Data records
--------------------
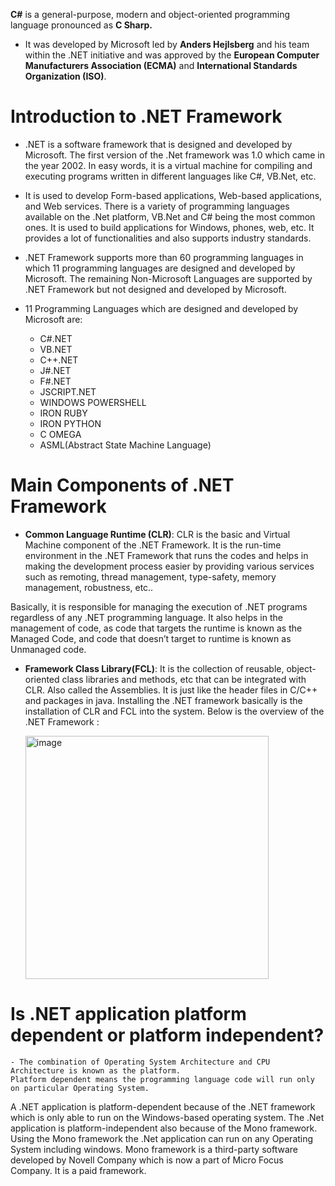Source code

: **C#** is a general-purpose, modern and object-oriented programming language pronounced as **C Sharp.**

*  It was developed by Microsoft led by **Anders Hejlsberg** and his team within the .NET initiative and was approved by the **European Computer Manufacturers Association (ECMA)** and **International Standards Organization (ISO)**.

# Introduction to .NET Framework

* .NET is a software framework that is designed and developed by Microsoft. The first version of the .Net framework was 1.0 which came in the year 2002. In easy words, it is a virtual machine for compiling and executing programs written in different languages like C#, VB.Net, etc. 

* It is used to develop Form-based applications, Web-based applications, and Web services. There is a variety of programming languages available on the .Net platform, VB.Net and C# being the most common ones. It is used to build applications for Windows, phones, web, etc. It provides a lot of functionalities and also supports industry standards. 

* .NET Framework supports more than 60 programming languages in which 11 programming languages are designed and developed by Microsoft. The remaining Non-Microsoft Languages are supported by .NET Framework but not designed and developed by Microsoft. 

* 11 Programming Languages which are designed and developed by Microsoft are: 

    - C#.NET
    - VB.NET
    - C++.NET
    - J#.NET
    - F#.NET
    - JSCRIPT.NET
    - WINDOWS POWERSHELL
    - IRON RUBY
    - IRON PYTHON
    - C OMEGA
    - ASML(Abstract State Machine Language)


# Main Components of .NET Framework
  
  - **Common Language Runtime (CLR)**: CLR is the basic and Virtual Machine component of the    .NET Framework. It is the run-time environment in the .NET Framework that runs the codes and helps in making the development process easier by providing various services such as remoting, thread management, type-safety, memory management, robustness, etc.. 
  
  Basically, it is responsible for managing the execution of .NET programs regardless of any    .NET programming language. It also helps in the management of code, as code that targets the runtime is known as the Managed Code, and code that doesn’t target to runtime is known as Unmanaged code. 

  - **Framework Class Library(FCL)**: It is the collection of reusable, object-oriented class libraries and methods, etc that can be integrated with CLR. Also called the Assemblies. It is just like the header files in C/C++ and packages in java. Installing the .NET framework basically is the installation of CLR and FCL into the system. Below is the overview of the .NET Framework : 
 
    <img width="389" alt="image" src="https://user-images.githubusercontent.com/56192979/144592269-e95286b4-503f-444b-ad80-0c09f5d70cc0.png">
      
# Is .NET application platform dependent or platform independent?

    - The combination of Operating System Architecture and CPU Architecture is known as the platform. 
    Platform dependent means the programming language code will run only on particular Operating System. 
    
  A .NET application is platform-dependent because of the .NET framework which is only able to run on the Windows-based operating system. The .Net application is platform-independent also because of the Mono framework. Using the Mono framework the .Net application can run on any Operating System including windows. Mono framework is a third-party software developed by Novell Company which is now a part of Micro Focus Company. It is a paid framework.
--------------------
Aim of the exercise: Give back exactly the lines from the top of the records to the line containing "Standards Organization (ISO)**.", both included, and no pictures.

Written solution:
Source code

: **C#** is a general-purpose, modern and object-oriented programming language pronounced as **C Sharp.**

*  It was developed by Microsoft led by **Anders Hejlsberg** and his team within the .NET initiative and was approved by the **European Computer Manufacturers Association (ECMA)** and **International Standards Organization (ISO)**.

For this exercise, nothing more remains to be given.